I entered and I stopped and twirled as if I were on a pivot. It was a double-height room, with a narrow gallery at the midpoint. Books lined every inch of it. A very large, plain, and beautiful rosewood desk stood in the center.

“Augustus Clement,” he said, holding out his hand. I shifted the weight of the books into the crook of my left arm and shook his hand absently, for I was transfixed by the magnitude of his collection. “I’ve always imagined paradise as something like a library. Now I know what it looks like.” I barely realized I had spoken aloud, but Mr. Clement laughed and clapped me on the shoulder.

“We get a few of you men through here, or we used to, before my daughter married. I think the word went out that she was—what do you call it? A mark? A touch? In any regards, she bought a bushel of worthless notions from your colleagues over the years; I think she just liked to talk to young men, actually. But I’ve never come across one of you with an interest in books. Set them down there, would you?”

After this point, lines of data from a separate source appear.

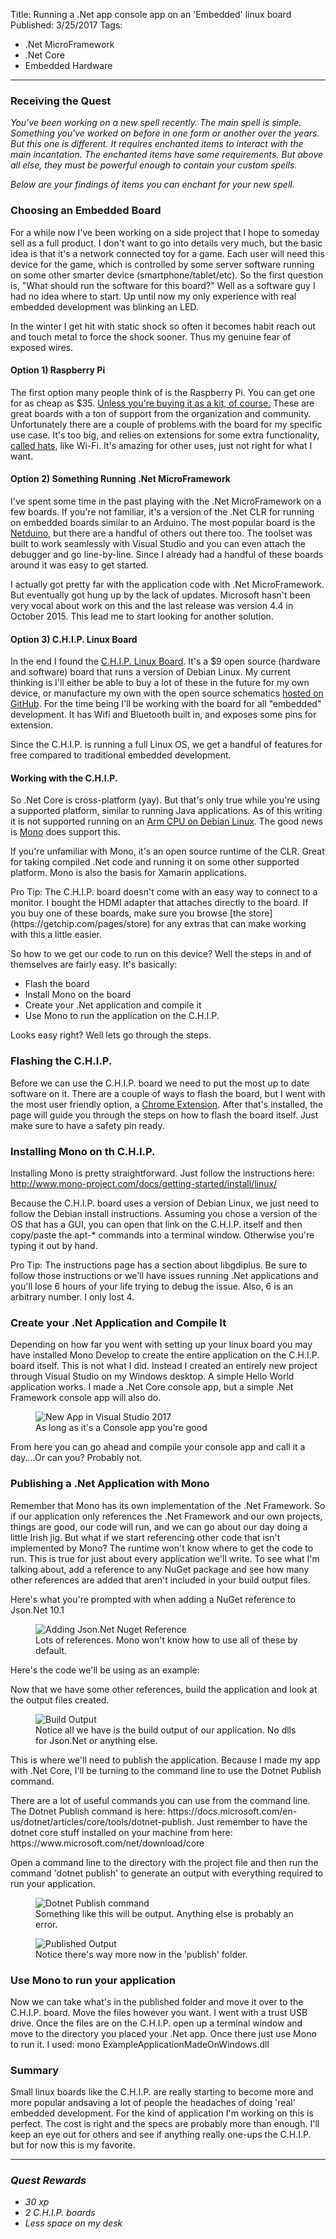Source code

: Title: Running a .Net app console app on an 'Embedded' linux board
Published: 3/25/2017
Tags: 
- .Net MicroFramework
- .Net Core
- Embedded Hardware
---

### Receiving the Quest
*You've been working on a new spell recently. The main spell is simple. Something you've worked on before in one form or another over the years. But this one is different. It requires enchanted items to interact with the main incantation. The enchanted items have some requirements. But above all else, they must be powerful enough to contain your custom spells.*

*Below are your findings of items you can enchant for your new spell.*

### Choosing an Embedded Board

For a while now I've been working on a side project that I hope to someday sell as a full product. I don't want to go into details very much, but the basic idea is that it's a network connected toy for a game. Each user will need this device for the game, which is controlled by some server software running on some other smarter device (smartphone/tablet/etc). So the first question is, "What should run the software for this board?" Well as a software guy I had no idea where to start. Up until now my only experience with real embedded development was blinking an LED.

<div class="alert alert-info">
  <p>In the winter I get hit with static shock so often it becomes habit reach out and touch metal to force the shock sooner. Thus my genuine fear of exposed wires.</p>
</div>


#### Option 1) Raspberry Pi

The first option many people think of is the Raspberry Pi. You can get one for as cheap as $35. [Unless you're buying it as a kit, of course.](https://www.amazon.com/CanaKit-Raspberry-Ultimate-Starter-WiFi/dp/B00G1PNG54/?keywords=canakit+raspberry+ultimate+starter) These are great boards with a ton of support from the organization and community. Unfortunately there are a couple of problems with the board for my specific use case. It's too big, and relies on extensions for some extra functionality, [called hats](https://www.raspberrypi.org/blog/introducing-raspberry-pi-hats/), like Wi-Fi. It's amazing for other uses, just not right for what I want.

#### Option 2) Something Running .Net MicroFramework

I've spent some time in the past playing with the .Net MicroFramework on a few boards. If you're not familiar, it's a version of the .Net CLR for running on embedded boards similar to an Arduino. The most popular board is the [Netduino](http://www.netduino.com/), but there are a handful of others out there too. The toolset was built to work seamlessly with Visual Studio and you can even attach the debugger and go line-by-line. Since I already had a handful of these boards around it was easy to get started. 

I actually got pretty far with the application code with .Net MicroFramework. But eventually got hung up by the lack of updates. Microsoft hasn't been very vocal about work on this and the last release was version 4.4 in October 2015. This lead me to start looking for another solution.

#### Option 3) C.H.I.P. Linux Board

In the end I found the [C.H.I.P. Linux Board](https://getchip.com/). It's a $9 open source (hardware and software) board that runs a version of Debian Linux. My current thinking is I'll either be able to buy a lot of these in the future for my own device, or manufacture my own with the open source schematics [hosted on GitHub](https://github.com/NextThingCo/CHIP-Hardware). For the time being I'll be working with the board for all "embedded" development. It has Wifi and Bluetooth built in, and exposes some pins for extension.

Since the C.H.I.P. is running a full Linux OS, we get a handful of features for free compared to traditional embedded development.

#### Working with the C.H.I.P. 

So .Net Core is cross-platform (yay). But that's only true while you're using a supported platform, similar to running Java applications. As of this writing it is not supported running on an [Arm CPU on Debian Linux](https://docs.microsoft.com/en-us/dotnet/articles/core/rid-catalog). The good news is [Mono](http://www.mono-project.com/) does support this. 

<div class="alert alert-info">
  <p>If you're unfamiliar with Mono, it's an open source runtime of the CLR. Great for taking compiled .Net code and running it on some other supported platform. Mono is also the basis for Xamarin applications.</p>
</div>

<div class="alert alert-info">
  <p>Pro Tip: The C.H.I.P. board doesn't come with an easy way to connect  to a monitor. I bought the HDMI adapter that attaches directly to the board. If you buy one of these boards, make sure you browse [the store](https://getchip.com/pages/store) for any extras that can make working with this a little easier.</p>
</div>


So how to we get our code to run on this device? Well the steps in and of themselves are fairly easy. It's basically:

- Flash the board
- Install Mono on the board
- Create your .Net application and compile it
- Use Mono to run the application on the C.H.I.P.

Looks easy right? Well lets go through the steps.

### Flashing the C.H.I.P.

Before we can use the C.H.I.P. board we need to put the most up to date software on it. There are a couple of ways to flash the board, but I went with the most user friendly option, a [Chrome Extension](http://flash.getchip.com/). After that's installed, the page will guide you through the steps on how to flash the board itself. Just make sure to have a safety pin ready.

### Installing Mono on th C.H.I.P.
Installing Mono is pretty straightforward. Just follow the instructions here: http://www.mono-project.com/docs/getting-started/install/linux/ 

Because the C.H.I.P. board uses a version of Debian Linux, we just need to follow the Debian install instructions. Assuming you chose a version of the OS that has a GUI, you can open that link on the C.H.I.P. itself and then copy/paste the apt-* commands into a terminal window. Otherwise you're typing it out by hand.

<div class="alert alert-warning">
  <p>Pro Tip: The instructions page has a section about libgdiplus. Be sure to follow those instructions or we'll have issues running .Net applications and you'll lose 6 hours of your life trying to debug the issue. Also, 6 is an arbitrary number. I only lost 4.</p>
</div>

### Create your .Net Application and Compile It
Depending on how far you went with setting up your linux board you may have installed Mono Develop to create the entire application on the C.H.I.P. board itself. This is not what I did. Instead I created an entirely new project through Visual Studio on my Windows desktop. A simple Hello World application works. I made a .Net Core console app, but a simple .Net Framework console app will also do. 

<figure>
  <img src="__StorageSiteUrl__/Assets/Images/BlogPostImages/02/NewApp.png" alt="New App in Visual Studio 2017" class="img-fluid">
  <figcaption>As long as it's a Console app you're good</figcaption>
</figure>

From here you can go ahead and compile your console app and call it a day....Or can you? Probably not.

### Publishing a .Net Application with Mono
Remember that Mono has its own implementation of the .Net Framework. So if our application only references the .Net Framework and our own projects, things are good, our code will run, and we can go about our day doing a little Irish jig. But what if we start referencing other code that isn't implemented by Mono? The runtime won't know where to get the code to run. This is true for just about every application we'll write. To see what I'm talking about, add a reference to any NuGet package and see how many other references are added that aren't included in your build output files.

Here's what you're prompted with when adding a NuGet reference to Json.Net 10.1
<figure>
  <img src="__StorageSiteUrl__/Assets/Images/BlogPostImages/02/AddingJsonNetNugetReference.png" alt="Adding Json.Net Nuget Reference" class="img-fluid">
  <figcaption>Lots of references. Mono won't know how to use all of these by default.</figcaption>
</figure>

Here's the code we'll be using as an example:
<script src="https://gist.github.com/ProgrammerAl/586a2e2ac4479ecff403a818b8b2580a.js"></script>


Now that we have some other references, build the application and look at the output files created.

<figure>
  <img src="__StorageSiteUrl__/Assets/Images/BlogPostImages/02/DebugBuildOfApp.png" alt="Build Output" class="img-fluid">
  <figcaption>Notice all we have is the build output of our application. No dlls for Json.Net or anything else.</figcaption>
</figure>

This is where we'll need to publish the application. Because I made my app with .Net Core, I'll be turning to the command line to use the Dotnet Publish command.

<div class="alert alert-info">
  <p>There are a lot of useful commands you can use from the command line. The Dotnet Publish command is here: https://docs.microsoft.com/en-us/dotnet/articles/core/tools/dotnet-publish. Just remember to have the dotnet core stuff installed on your machine from here: https://www.microsoft.com/net/download/core</p>
</div>

Open a command line to the directory with the project file and then run the command 'dotnet publish' to generate an output with everything required to run your application. 

<figure>
  <img src="__StorageSiteUrl__/Assets/Images/BlogPostImages/02/RunPublishCommand.png" alt="Dotnet Publish command" class="img-fluid">
  <figcaption>Something like this will be output. Anything else is probably an error.</figcaption>
</figure>


<figure>
  <img src="__StorageSiteUrl__/Assets/Images/BlogPostImages/02/PublishOfApp.png" alt="Published Output" class="img-fluid">
  <figcaption>Notice there's way more now in the 'publish' folder.</figcaption>
</figure>

### Use Mono to run your application
Now we can take what's in the published folder and move it over to the C.H.I.P. board. Move the files however you want. I went with a trust USB drive. Once the files are on the C.H.I.P. open up a terminal window and move to the directory you placed your .Net app. Once there just use Mono to run it. I used: mono ExampleApplicationMadeOnWindows.dll

### Summary

Small linux boards like the C.H.I.P. are really starting to become more and more popular andsaving a lot of people the headaches of doing 'real' embedded development. For the kind of application I'm working on this is perfect. The cost is right and the specs are probably more than enough. I'll keep an eye out for others and see if anything really one-ups the C.H.I.P. but for now this is my favorite.

---
### *Quest Rewards*
- *30 xp*
- *2 C.H.I.P. boards*
- *Less space on my desk*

I placed them on the rosewood desk, and he worked briskly through the pile. Now that I had seen the magnitude of his library, I doubted he would find anything of interest to him. But the Lavater Phyisognomy caught his eye. “This is a later edition than the one I have; I am curious to see his revisions. Tell Grace what you require for it and she will see to your payment.”

“Sir, I don’t sell the books for cash.”

“Oh?”

“I trade for them—barter—a book for a book, you know. That way I keep myself in something fresh to read along the journey.”

“Do you so! Capital idea!” he said. “Though no way to make a profit.”